Aristeas (Ἀριστέας) was a semi-legendary Greek poet and miracle-worker, a native of Proconnesus in Asia Minor, active ca. 7th century BC. The Suda claims that, whenever he wished, his soul could leave his body and return again. In book IV.13-16 of The Histories, Herodotus reports:

The birthplace of Aristeas, the poet who sung of these things, I have already mentioned. I will now relate a tale which I heard concerning him both at Proconnesus and at Cyzicus. Aristeas, they said, who belonged to one of the noblest families in the island, had entered one day into a fuller's shop, when he suddenly dropt down dead. Hereupon the fuller shut up his shop, and went to tell Aristeas' kindred what had happened. The report of the death had just spread through the town, when a certain Cyzicenian, lately arrived from Artaca, contradicted the rumour, affirming that he had met Aristeas on his road to Cyzicus, and had spoken with him. This man, therefore, strenuously denied the rumour; the relations, however, proceeded to the fuller's shop with all things necessary for the funeral, intending to carry the body away. But on the shop being opened, no Aristeas was found, either dead or alive. Seven years afterwards he reappeared, they told me, in Proconnesus, and wrote the poem called by the Greeks the Arimaspeia, after which he disappeared a second time. This is the tale current in the two cities above-mentioned.

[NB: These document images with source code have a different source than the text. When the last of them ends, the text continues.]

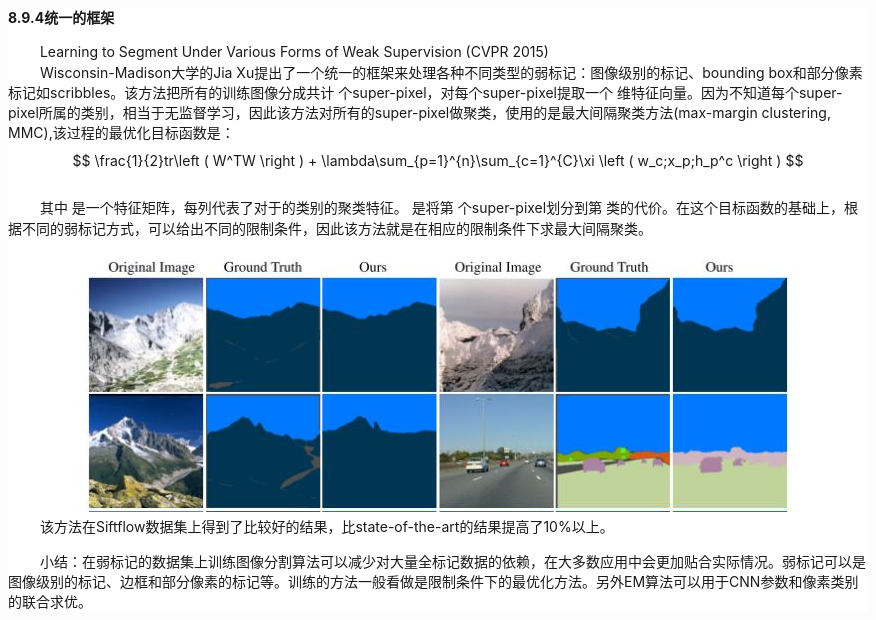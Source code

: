 **8.9.4统一的框架**

&emsp;&emsp;
Learning to Segment Under Various Forms of Weak Supervision (CVPR 2015)  
&emsp;&emsp;
Wisconsin-Madison大学的Jia Xu提出了一个统一的框架来处理各种不同类型的弱标记：图像级别的标记、bounding box和部分像素标记如scribbles。该方法把所有的训练图像分成共计 个super-pixel，对每个super-pixel提取一个 维特征向量。因为不知道每个super-pixel所属的类别，相当于无监督学习，因此该方法对所有的super-pixel做聚类，使用的是最大间隔聚类方法(max-margin clustering, MMC),该过程的最优化目标函数是：
$$
\frac{1}{2}tr\left ( W^TW \right ) + \lambda\sum_{p=1}^{n}\sum_{c=1}^{C}\xi \left ( w_c;x_p;h_p^c \right )
$$  
&emsp;&emsp;
其中 是一个特征矩阵，每列代表了对于的类别的聚类特征。 是将第 个super-pixel划分到第 类的代价。在这个目标函数的基础上，根据不同的弱标记方式，可以给出不同的限制条件，因此该方法就是在相应的限制条件下求最大间隔聚类。
<center><img src="../img/ch8/figure_8.9_8.png"></center>  
&emsp;&emsp;
该方法在Siftflow数据集上得到了比较好的结果，比state-of-the-art的结果提高了10%以上。



&emsp;&emsp;
小结：在弱标记的数据集上训练图像分割算法可以减少对大量全标记数据的依赖，在大多数应用中会更加贴合实际情况。弱标记可以是图像级别的标记、边框和部分像素的标记等。训练的方法一般看做是限制条件下的最优化方法。另外EM算法可以用于CNN参数和像素类别的联合求优。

Two hundred and forty years after his death, Aristeas is said to have appeared in Metapontum in southern Italy to command that a statue of himself be set up and a new altar dedicated to Apollo, saying that since his death he had been travelling with Apollo in the form of a sacred raven.

==Arimaspeia==
Aristeas was supposed to have authored a poem called the Arimaspeia, giving an account of travels in the far North. There he encountered a tribe called the Issedones, who told him of still more fantastic and northerly peoples: the one-eyed Arimaspi, who battle gold-guarding griffins; and the Hyperboreans, among whom Apollo lives during the winter.

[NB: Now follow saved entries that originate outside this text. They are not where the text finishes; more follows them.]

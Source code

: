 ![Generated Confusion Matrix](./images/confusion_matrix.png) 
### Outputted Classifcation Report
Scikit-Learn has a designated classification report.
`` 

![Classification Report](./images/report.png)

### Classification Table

Longinus excerpts a portion of the poem:
A marvel exceeding great is this withal to my soul—
Men dwell on the water afar from the land, where deep seas roll.
Wretches are they, for they reap but a harvest of travail and pain,
Their eyes on the stars ever dwell, while their hearts abide in the main.
Often, I ween, to the Gods are their hands upraised on high,
And with hearts in misery heavenward-lifted in prayer do they cry.

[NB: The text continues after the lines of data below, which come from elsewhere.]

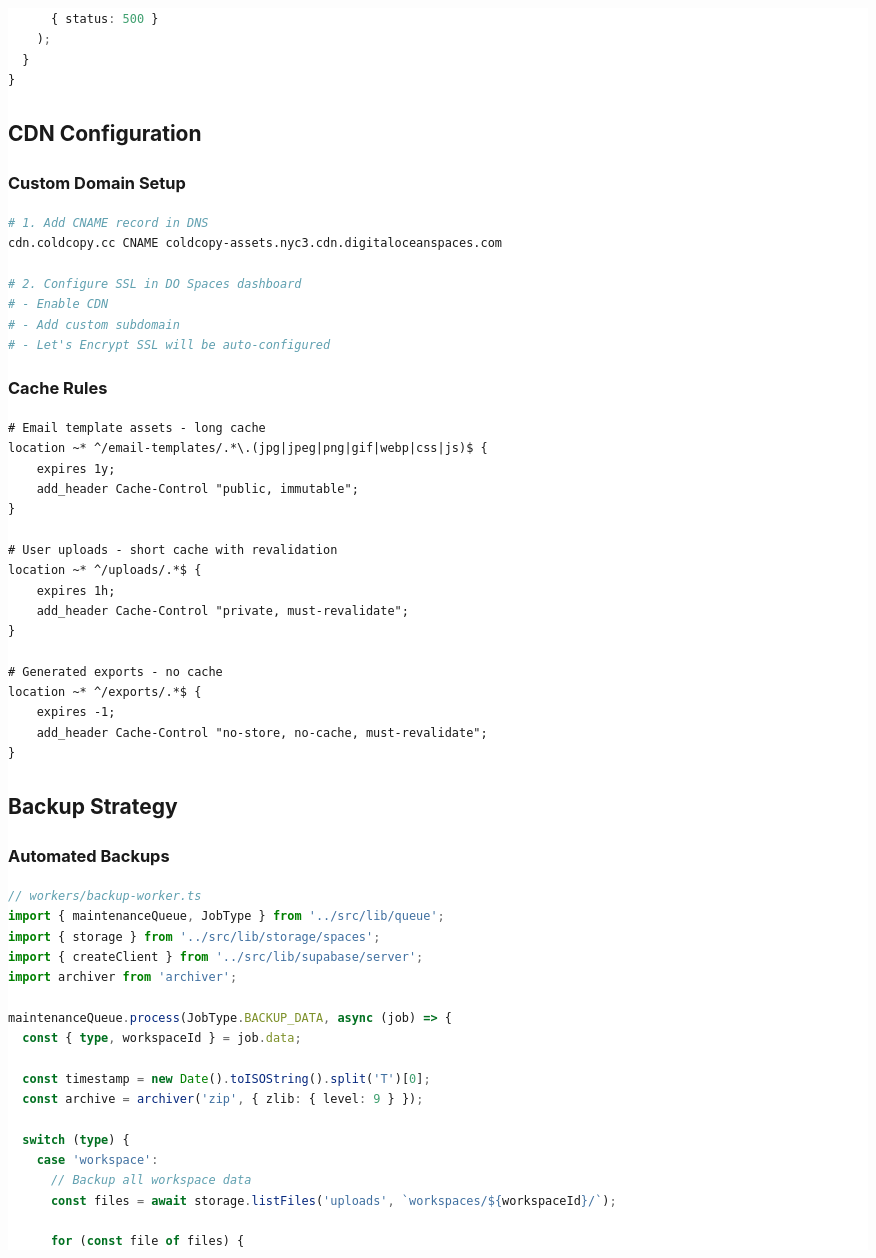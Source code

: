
 ```typescript
      { status: 500 }
    );
  }
}
```

## CDN Configuration

### Custom Domain Setup
```bash
# 1. Add CNAME record in DNS
cdn.coldcopy.cc CNAME coldcopy-assets.nyc3.cdn.digitaloceanspaces.com

# 2. Configure SSL in DO Spaces dashboard
# - Enable CDN
# - Add custom subdomain
# - Let's Encrypt SSL will be auto-configured
```

### Cache Rules
```nginx
# Email template assets - long cache
location ~* ^/email-templates/.*\.(jpg|jpeg|png|gif|webp|css|js)$ {
    expires 1y;
    add_header Cache-Control "public, immutable";
}

# User uploads - short cache with revalidation
location ~* ^/uploads/.*$ {
    expires 1h;
    add_header Cache-Control "private, must-revalidate";
}

# Generated exports - no cache
location ~* ^/exports/.*$ {
    expires -1;
    add_header Cache-Control "no-store, no-cache, must-revalidate";
}
```

## Backup Strategy

### Automated Backups
```typescript
// workers/backup-worker.ts
import { maintenanceQueue, JobType } from '../src/lib/queue';
import { storage } from '../src/lib/storage/spaces';
import { createClient } from '../src/lib/supabase/server';
import archiver from 'archiver';

maintenanceQueue.process(JobType.BACKUP_DATA, async (job) => {
  const { type, workspaceId } = job.data;
  
  const timestamp = new Date().toISOString().split('T')[0];
  const archive = archiver('zip', { zlib: { level: 9 } });
  
  switch (type) {
    case 'workspace':
      // Backup all workspace data
      const files = await storage.listFiles('uploads', `workspaces/${workspaceId}/`);
      
      for (const file of files) {
```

Similarly, in his book Chiliades, Ioannes Tzetzes quotes the Arimaspeia. These two accounts form our entire knowledge of the poem, which is otherwise lost.

==In popular culture==
Neil Gaiman's Sandman comics refer to this story: Aristeas was a poet who lived around 700 BC, and was transformed into one of many ravens who have acted as both adviser and assistant to the Endless known as Dream. Not to be confused with the raven Matthew, the main raven in the Sandman tale, who existed in human form in the Swamp Thing continuity before his time as a resident of the Dreaming.
One of the three permanent guardians of the Sandman's castle-gate is a griffon, who on one occasion tells Matthew that he "was hatched and raised in the mountains of Arimaspia.".